Data presented at the conference demonstrate the pivotal role played by Monogram's HIV assays in delivering personalized patient care by providing critical information that facilitates physician management of patient treatment regimens and assists pharmaceutical companies in their ability to develop new drugs and new drug classes.

"Important phase III data was presented at CROI by Pfizer on their investigational CCR5 antagonist and by Merck on their investigational integrase inhibitor," said William Young, CEO of Monogram.

"The advent of two new classes of HIV drugs is potentially the most significant development for HIV patients in a decade and I am proud that Monogram's assays are playing a critical enabling role in the development of these drugs and in determining their clinical utility," Young added.

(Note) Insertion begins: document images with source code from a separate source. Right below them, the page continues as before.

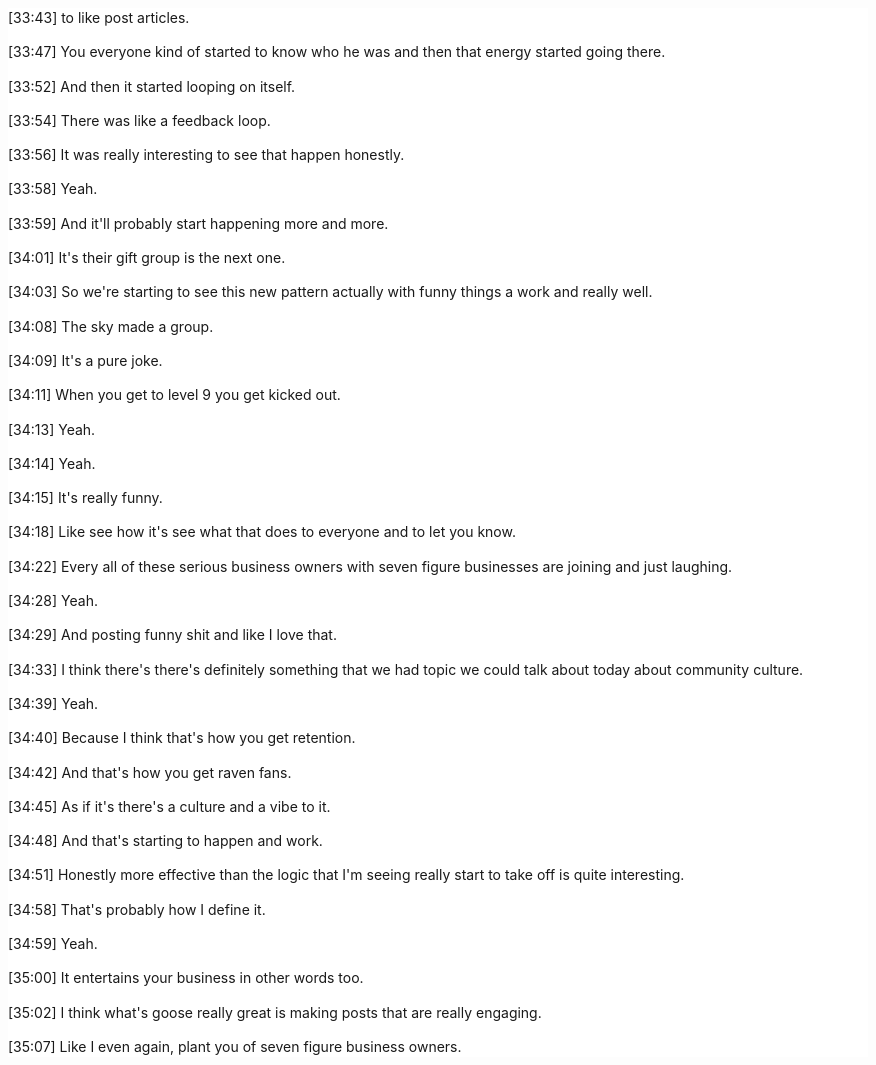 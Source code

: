 [33:43] to like post articles.

[33:47] You everyone kind of started to know who he was and then that energy started going there.

[33:52] And then it started looping on itself.

[33:54] There was like a feedback loop.

[33:56] It was really interesting to see that happen honestly.

[33:58] Yeah.

[33:59] And it'll probably start happening more and more.

[34:01] It's their gift group is the next one.

[34:03] So we're starting to see this new pattern actually with funny things a work and really well.

[34:08] The sky made a group.

[34:09] It's a pure joke.

[34:11] When you get to level 9 you get kicked out.

[34:13] Yeah.

[34:14] Yeah.

[34:15] It's really funny.

[34:18] Like see how it's see what that does to everyone and to let you know.

[34:22] Every all of these serious business owners with seven figure businesses are joining and just laughing.

[34:28] Yeah.

[34:29] And posting funny shit and like I love that.

[34:33] I think there's there's definitely something that we had topic we could talk about today about community culture.

[34:39] Yeah.

[34:40] Because I think that's how you get retention.

[34:42] And that's how you get raven fans.

[34:45] As if it's there's a culture and a vibe to it.

[34:48] And that's starting to happen and work.

[34:51] Honestly more effective than the logic that I'm seeing really start to take off is quite interesting.

[34:58] That's probably how I define it.

[34:59] Yeah.

[35:00] It entertains your business in other words too.

[35:02] I think what's goose really great is making posts that are really engaging.

[35:07] Like I even again, plant you of seven figure business owners.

Monogram's assays were used to optimize background therapy in the clinical trials of both new drugs and in the case of maraviroc, Pfizer's CCR5 antagonist, Monogram's Trofile Assay was used for patient selection and enabled the positive results reported by Pfizer at CROI.

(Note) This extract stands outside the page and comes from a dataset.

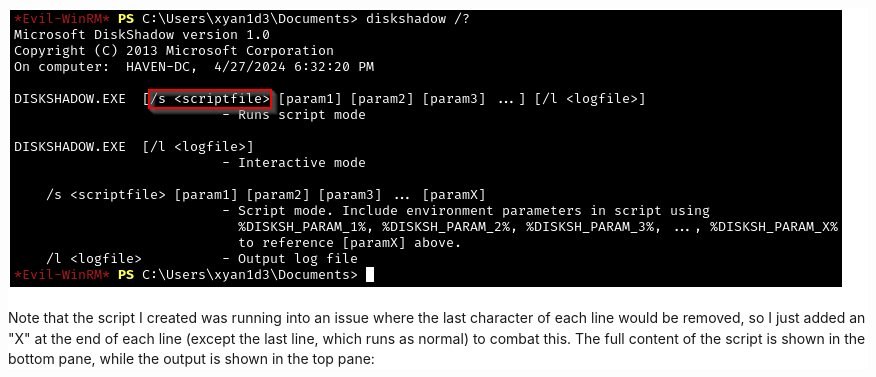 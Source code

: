 ![](./screenshots/diskshadowhelp.png)

Note that the script I created was running into an issue where the last character of each line would be removed, so I just added an "X" at the end of each line (except the last line, which runs as normal) to combat this. The full content of the script is shown in the bottom pane, while the output is shown in the top pane:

"Pfizer's phase III results indicate that patients, when properly selected with our assay, responded to maraviroc, and experienced a significant reduction in viral load," continued Young. "Data previously reported by Pfizer indicate that patients who are identified with our Trofile Assay as not being appropriate for the drug, in fact, did not respond to maraviroc."

Maraviroc has been granted accelerated review by U.S., Canadian and European regulators, and if approved, would be the first new oral class of HIV medicines in more than a decade.

"The breadth and depth of the scientific data presented at CROI by Monogram scientists and collaborators demonstrate the position of strong scientific leadership that is Monogram's hallmark," said Christos Petropoulos, Chief Scientific Officer at Monogram.